Selon eux, les conséquences du stress hydrique entraînent la diminution des rendements de la production agricole (arbres fruitiers, maraîchers), la réduction de la superficie et du rendement des dattiers et un exil des populations locales.
«A Mhamid, dernière oasis du Drâa, nous assistons à une dégradation progressive de l’état de santé des palmiers-dattiers, qui sont le pivot de l’agriculture et de l’élevage dans le désert. Même s’ils consomment très peu d’eau, ce sont devenus des piquets sans vie, or sans l’ombre qu’ils procurent à leur environnement, les arbres fruitiers et les cultures maraîchères sont condamnés à mourir».
Sans véritable aide publique, les acteurs associatifs réclament une solidarité territoriale pour la distribution et le stockage d’eau durant les périodes de sécheresse, qui ne cessent de se multiplier.
Le manque croissant d’eau entraîne l’avancée du sable et la sécheresse, qui conduit souvent les populations locales ou nomades à déserter pour s’installer dans les grandes villes du Maroc.
«Nous plantons un maximum d’arbres Taramisk, pour constituer une barrière verte contre l’ensablement des palmiers qui se meurent, mais également des habitations des populations souvent fragiles. Cette ceinture et l’édification de murs en dur sont des solutions locales, qui donnent de bons résultats pour lutter contre les tempêtes, mais ce n'est pas suffisant.
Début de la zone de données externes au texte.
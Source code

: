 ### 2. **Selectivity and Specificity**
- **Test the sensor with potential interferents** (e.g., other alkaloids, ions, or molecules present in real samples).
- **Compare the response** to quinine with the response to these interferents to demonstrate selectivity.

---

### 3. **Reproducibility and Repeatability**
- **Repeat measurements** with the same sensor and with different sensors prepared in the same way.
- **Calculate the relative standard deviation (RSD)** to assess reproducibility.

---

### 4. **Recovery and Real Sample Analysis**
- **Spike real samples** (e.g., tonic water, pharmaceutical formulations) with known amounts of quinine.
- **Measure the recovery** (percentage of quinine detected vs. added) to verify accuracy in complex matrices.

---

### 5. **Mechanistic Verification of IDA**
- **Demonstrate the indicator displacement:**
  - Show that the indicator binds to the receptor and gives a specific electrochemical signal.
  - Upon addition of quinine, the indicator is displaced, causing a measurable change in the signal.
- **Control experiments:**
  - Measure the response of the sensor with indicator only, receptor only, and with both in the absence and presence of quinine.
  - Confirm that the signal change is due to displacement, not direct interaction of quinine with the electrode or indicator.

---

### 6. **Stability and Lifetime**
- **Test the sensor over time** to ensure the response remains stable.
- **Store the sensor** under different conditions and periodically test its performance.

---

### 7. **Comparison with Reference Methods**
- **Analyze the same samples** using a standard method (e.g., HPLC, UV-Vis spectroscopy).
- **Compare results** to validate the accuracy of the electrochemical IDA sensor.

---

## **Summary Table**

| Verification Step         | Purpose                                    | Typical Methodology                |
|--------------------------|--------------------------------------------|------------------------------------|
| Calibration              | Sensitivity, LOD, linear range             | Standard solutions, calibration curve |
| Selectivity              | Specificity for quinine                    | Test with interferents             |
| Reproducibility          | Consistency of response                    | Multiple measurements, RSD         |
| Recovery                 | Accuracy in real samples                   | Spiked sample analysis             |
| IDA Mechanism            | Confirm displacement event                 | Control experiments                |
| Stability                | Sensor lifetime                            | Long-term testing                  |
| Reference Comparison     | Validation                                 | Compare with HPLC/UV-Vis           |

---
L’avancée du sable détruit ou endommage tout sur son passage, y compris les kasbahs et ksour qui contribuent à l’attractivité touristique des oasis».
Hormis la réduction du périmètre irrigué ou arrosé par les très rares pluies, nos interlocuteurs pointent aussi du doigt la pollution engendrée par l’apparition du tourisme depuis les années 90.
«La principale source de revenus de la vallée du Drâa est le tourisme, mais malheureusement, il participe à la baisse de la nappe phréatique et à la pollution environnementale. Comme si la pénurie d’eau n’était pas assez grave, certains hôteliers n’hésitent pas à creuser très profondément pour capter l’eau des puits souterrains et alimenter leur piscine au détriment des populations locales, des agriculteurs et des éleveurs».
L’association qui a créé le festival de musique "Joundour Sahara" pour fixer les populations locales et encourager le "tourisme propre" lance un appel aux acteurs nationaux (Plan Maroc Vert, Fondation Mohammed VI pour la protection de l’environnement, Agence nationale pour le développement des zones oasiennes et de l’arganier) pour mobiliser les eaux de surface à travers la construction de barrages collinaires et des retenues d’eau pour l’alimentation de la nappe phréatique.
Ayant perdu 2/3 de ses oasis en un siècle, le Maroc présentera, lors de la COP22, un plan d'action pour la sauvegarde planétaire des écosystèmes oasiens, dans une proposition baptisée «Oasis durable».
Rappelons qu’après avoir chuté de 15 à 4,8 millions en trente ans, le nombre de palmiers dattiers marocains est remonté à 6,6 millions d’unités, avec un objectif de 8 millions en 2020 et que le Maroc consacre une enveloppe de 95 MDH (2015-2019) pour lutter contre le réchauffement climatique dans les espaces oasiens.
Les acteurs attendent beaucoup des experts de la COP22, car les initiatives locales et nationales ne sauraient suffire pour sauver les palmiers dattiers, qui constituent «l’épine dorsale» des écosystèmes oasiens.